Plain-text document sources:
++++

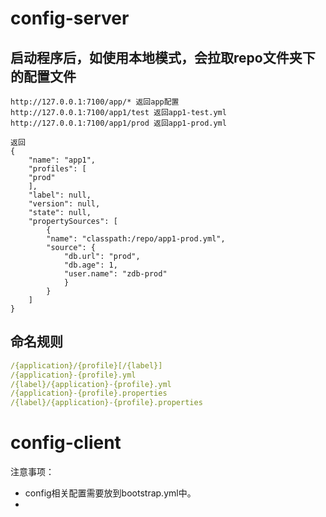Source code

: 
# config-server

## 启动程序后，如使用本地模式，会拉取repo文件夹下的配置文件
```
http://127.0.0.1:7100/app/* 返回app配置
http://127.0.0.1:7100/app1/test 返回app1-test.yml
http://127.0.0.1:7100/app1/prod 返回app1-prod.yml

返回
{
    "name": "app1",
    "profiles": [
    "prod"
    ],
    "label": null,
    "version": null,
    "state": null,
    "propertySources": [
        {
        "name": "classpath:/repo/app1-prod.yml",
        "source": {
            "db.url": "prod",
            "db.age": 1,
            "user.name": "zdb-prod"
            }
        }
    ]
}
```

## 命名规则
```yaml
/{application}/{profile}[/{label}]
/{application}-{profile}.yml
/{label}/{application}-{profile}.yml
/{application}-{profile}.properties
/{label}/{application}-{profile}.properties
```



# config-client

注意事项：
- config相关配置需要放到bootstrap.yml中。
-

++++

→ Exercise brief
From the entries, report each line that includes the word "application".

→ Written response
/{application}/{profile}[/{label}]
/{application}-{profile}.yml
/{label}/{application}-{profile}.yml
/{application}-{profile}.properties
/{label}/{application}-{profile}.properties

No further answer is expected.